I'm sorry I don't have any advice. My family live 400 miles away and my husband works abroad. It's mainly just myself and our four children. When the first two were younger was when I struggled the most. We lived in Germany with no internet or cheap flights home and it was depressing. Having moved a lot and never really near family I would say work very hard to get a good group of friends around you. Plan your week so you have things going on and routine means that you are likely to bump into the same people and get to know them. I couldn't drive either when my first two were little but I'd get the bus or train and go to the park etc. Keep your chin up. You will get used to it and as your baby gets older they will become your little side kick. The children and I are very close and do everything together.

APMama Thu 27-Apr-17 17:39:28

Thanks @mummabearfoyrbabybears - it's nice to hear that i'll get used to it. If you managed it in a situation far worse than mine then I know I'll be ok. You're amazing! Honestly, you're super woman for sure. Thanks for listening smile

ElspethFlashman Thu 27-Apr-17 17:46:58

Firstly, you need to at least have the option of formula if you're back to work.

Secondly, you need to plan more but break it down much much smaller than I suspect you're doing. How do you eat an elephant? One bite at a time. I find it helps to have a list of ludicrously small tasks. So "Phone X" will be one, even if it's literally a 30 second phone call. "Spend 15 mins on website but no more"

Thirdly buy a second hand jumperoo. Lifesaver at that age.

waterrat Thu 27-Apr-17 19:18:39

No wonder you are stressed! Let go of the idea that you can work during nap time. Even when my toddlers were having 2 hour naps (they would have only done 20 mins at the same stage as yours) I barely got anything done during naptime

That is precious time to sit down and eat a sandwich not try to flick into work mode.

The real answer to no family is paid childcare. Mine were both doing short stints with a loving childminder from 5 months so i could have mental space to start thinking about work.

PotteringAlong Thu 27-Apr-17 19:23:29

I'm afraid I agree - if you want to work you need to pay for childcare. Could you afford one or two morning sessions a week and make those 3 hour slots your admin time? If you offset it against new bookings for the weekend then financially would it not be worth it?

Blumkin Thu 27-Apr-17 19:29:41

Do you have a spare bedroom? Could you get an au pair, that way she can watch the baby whilst you work

frenchknitting Fri 28-Apr-17 09:17:30

Any chance your DH could flex his hours at all, so he's home earlier one day (or more) per week to do bedtime and dinner? E.g. if he left at 6am, back by 5pm twice per week, that gives you a stress free 5pm - 8pm shift.

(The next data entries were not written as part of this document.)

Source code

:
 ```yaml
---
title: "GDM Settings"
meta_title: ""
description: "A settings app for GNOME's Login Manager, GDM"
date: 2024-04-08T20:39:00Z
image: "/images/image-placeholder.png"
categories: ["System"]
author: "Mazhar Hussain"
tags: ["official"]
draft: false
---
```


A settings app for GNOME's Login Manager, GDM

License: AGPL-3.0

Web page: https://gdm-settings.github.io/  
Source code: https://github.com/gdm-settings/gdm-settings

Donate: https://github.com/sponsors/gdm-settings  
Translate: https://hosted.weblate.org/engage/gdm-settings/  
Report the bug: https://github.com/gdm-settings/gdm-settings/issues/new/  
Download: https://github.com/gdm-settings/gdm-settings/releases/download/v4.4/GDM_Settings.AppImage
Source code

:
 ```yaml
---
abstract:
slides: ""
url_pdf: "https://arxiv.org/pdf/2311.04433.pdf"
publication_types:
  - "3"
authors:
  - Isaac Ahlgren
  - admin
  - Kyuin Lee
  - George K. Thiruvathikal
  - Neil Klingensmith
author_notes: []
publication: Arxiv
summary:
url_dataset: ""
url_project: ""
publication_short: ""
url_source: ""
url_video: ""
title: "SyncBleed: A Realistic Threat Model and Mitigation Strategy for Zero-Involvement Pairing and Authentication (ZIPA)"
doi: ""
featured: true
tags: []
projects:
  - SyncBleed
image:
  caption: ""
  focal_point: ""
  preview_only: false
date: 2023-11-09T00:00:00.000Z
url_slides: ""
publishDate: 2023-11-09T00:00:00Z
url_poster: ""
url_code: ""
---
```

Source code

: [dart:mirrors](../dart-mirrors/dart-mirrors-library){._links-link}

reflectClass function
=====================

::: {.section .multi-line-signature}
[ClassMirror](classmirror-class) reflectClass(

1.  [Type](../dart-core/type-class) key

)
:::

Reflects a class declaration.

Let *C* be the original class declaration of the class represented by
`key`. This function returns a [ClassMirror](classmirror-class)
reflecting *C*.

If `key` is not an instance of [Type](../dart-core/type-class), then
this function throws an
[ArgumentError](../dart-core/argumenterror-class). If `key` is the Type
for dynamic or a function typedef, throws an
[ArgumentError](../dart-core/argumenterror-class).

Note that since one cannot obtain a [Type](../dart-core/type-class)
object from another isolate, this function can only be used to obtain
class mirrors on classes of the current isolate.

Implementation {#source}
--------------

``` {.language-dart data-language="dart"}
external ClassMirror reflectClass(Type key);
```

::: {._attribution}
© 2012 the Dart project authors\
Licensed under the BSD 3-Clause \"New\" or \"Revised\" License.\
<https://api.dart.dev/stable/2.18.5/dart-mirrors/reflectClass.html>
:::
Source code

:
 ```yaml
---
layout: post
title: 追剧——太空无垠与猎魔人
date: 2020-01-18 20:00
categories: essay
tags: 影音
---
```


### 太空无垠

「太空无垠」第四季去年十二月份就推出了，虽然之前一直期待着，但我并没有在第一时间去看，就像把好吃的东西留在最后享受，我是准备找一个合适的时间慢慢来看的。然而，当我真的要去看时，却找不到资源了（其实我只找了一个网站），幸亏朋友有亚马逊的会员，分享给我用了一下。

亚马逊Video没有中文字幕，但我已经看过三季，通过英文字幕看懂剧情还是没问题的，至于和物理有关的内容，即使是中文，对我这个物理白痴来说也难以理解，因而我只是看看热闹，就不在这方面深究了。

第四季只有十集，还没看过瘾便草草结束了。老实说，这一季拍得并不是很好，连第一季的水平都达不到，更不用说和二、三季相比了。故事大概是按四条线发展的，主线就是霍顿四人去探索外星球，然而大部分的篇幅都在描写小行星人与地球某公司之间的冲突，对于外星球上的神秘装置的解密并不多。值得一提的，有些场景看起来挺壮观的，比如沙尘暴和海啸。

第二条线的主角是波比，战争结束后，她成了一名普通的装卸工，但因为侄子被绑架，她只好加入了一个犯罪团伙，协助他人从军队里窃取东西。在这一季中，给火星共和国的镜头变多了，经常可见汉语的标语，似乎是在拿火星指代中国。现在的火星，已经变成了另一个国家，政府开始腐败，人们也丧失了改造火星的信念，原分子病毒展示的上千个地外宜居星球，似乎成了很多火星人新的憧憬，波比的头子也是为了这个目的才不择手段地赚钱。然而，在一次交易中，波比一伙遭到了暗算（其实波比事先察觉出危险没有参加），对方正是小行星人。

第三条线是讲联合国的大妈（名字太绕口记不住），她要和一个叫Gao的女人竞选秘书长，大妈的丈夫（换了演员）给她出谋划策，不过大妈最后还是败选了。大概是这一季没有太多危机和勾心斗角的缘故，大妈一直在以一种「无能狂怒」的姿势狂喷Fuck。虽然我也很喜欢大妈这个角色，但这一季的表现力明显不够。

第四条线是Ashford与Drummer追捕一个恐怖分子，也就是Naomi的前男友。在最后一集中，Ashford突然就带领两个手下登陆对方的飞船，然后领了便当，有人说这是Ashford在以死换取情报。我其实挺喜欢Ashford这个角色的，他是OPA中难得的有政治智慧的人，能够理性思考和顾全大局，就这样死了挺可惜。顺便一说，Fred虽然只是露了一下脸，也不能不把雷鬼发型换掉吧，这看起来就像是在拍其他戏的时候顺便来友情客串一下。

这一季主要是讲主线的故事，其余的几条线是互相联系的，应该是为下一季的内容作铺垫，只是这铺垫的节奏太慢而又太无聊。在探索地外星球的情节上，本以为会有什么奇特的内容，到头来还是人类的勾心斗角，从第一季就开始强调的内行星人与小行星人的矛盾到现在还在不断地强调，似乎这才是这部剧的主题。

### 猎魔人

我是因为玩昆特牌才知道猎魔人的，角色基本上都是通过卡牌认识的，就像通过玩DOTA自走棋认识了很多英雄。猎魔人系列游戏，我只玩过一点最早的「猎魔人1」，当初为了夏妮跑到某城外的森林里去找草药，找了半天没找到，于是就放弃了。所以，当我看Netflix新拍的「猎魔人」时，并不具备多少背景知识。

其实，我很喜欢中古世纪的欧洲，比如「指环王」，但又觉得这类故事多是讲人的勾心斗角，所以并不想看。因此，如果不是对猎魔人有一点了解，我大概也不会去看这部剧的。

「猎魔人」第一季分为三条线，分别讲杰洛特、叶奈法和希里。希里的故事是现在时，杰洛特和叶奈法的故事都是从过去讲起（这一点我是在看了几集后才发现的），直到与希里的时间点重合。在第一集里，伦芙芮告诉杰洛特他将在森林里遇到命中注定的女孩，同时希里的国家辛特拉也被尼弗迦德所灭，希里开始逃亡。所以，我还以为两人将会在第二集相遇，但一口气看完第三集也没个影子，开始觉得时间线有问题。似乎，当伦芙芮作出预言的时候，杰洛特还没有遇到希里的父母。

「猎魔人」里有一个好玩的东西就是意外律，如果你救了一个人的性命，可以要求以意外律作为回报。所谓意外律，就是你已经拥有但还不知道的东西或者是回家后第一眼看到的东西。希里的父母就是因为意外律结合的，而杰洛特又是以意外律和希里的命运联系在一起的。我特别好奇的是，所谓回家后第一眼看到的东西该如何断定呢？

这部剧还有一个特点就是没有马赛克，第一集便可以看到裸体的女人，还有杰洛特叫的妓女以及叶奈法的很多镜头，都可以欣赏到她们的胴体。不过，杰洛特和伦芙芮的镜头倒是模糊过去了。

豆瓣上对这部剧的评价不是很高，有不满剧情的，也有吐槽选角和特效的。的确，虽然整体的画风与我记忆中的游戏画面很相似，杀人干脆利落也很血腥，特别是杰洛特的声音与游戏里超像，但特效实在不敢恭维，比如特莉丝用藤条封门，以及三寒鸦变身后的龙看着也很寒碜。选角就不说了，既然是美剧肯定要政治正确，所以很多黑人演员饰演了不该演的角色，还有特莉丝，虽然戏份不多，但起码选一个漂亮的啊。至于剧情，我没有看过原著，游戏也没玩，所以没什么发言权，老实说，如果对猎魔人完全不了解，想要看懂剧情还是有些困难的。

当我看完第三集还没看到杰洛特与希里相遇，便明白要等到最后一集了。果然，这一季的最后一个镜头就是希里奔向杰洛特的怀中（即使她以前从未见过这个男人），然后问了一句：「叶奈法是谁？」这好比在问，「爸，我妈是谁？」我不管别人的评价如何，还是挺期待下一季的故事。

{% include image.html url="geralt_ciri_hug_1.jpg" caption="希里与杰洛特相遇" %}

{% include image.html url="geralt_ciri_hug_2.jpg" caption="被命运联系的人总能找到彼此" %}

FatLittleWombat Fri 28-Apr-17 12:48:22

With a baby that has only short naps, I would be doing all housework, showering, cooking etc. while she is awake. That way, as soon as she is in bed, you are free to work. Would this help in your situation?

2014newme Fri 28-Apr-17 12:51:37

We had twins and no family nearby, difference was I wasn't trying to work at same time as look after baby.. I think if you want to work you need to hire a mothers help, nanny or similar for a few hours per week and make that your administration time whilst they look after baby.

2014newme Fri 28-Apr-17 12:52:31

Or a day a week at nursery or childminder

Pissedoffinsomniac Fri 28-Apr-17 20:36:21

Hello, I'm in a similar position, and just had to make various cutbacks for DD to have one short day (5 hours) per week with a childminder. No exaggeration, it has saved my sanity. I was also EBF before weaning, DD is a bottle and formula refuser but she is enjoying her food and will take water so that is one less thing to worry about whilst we're apart.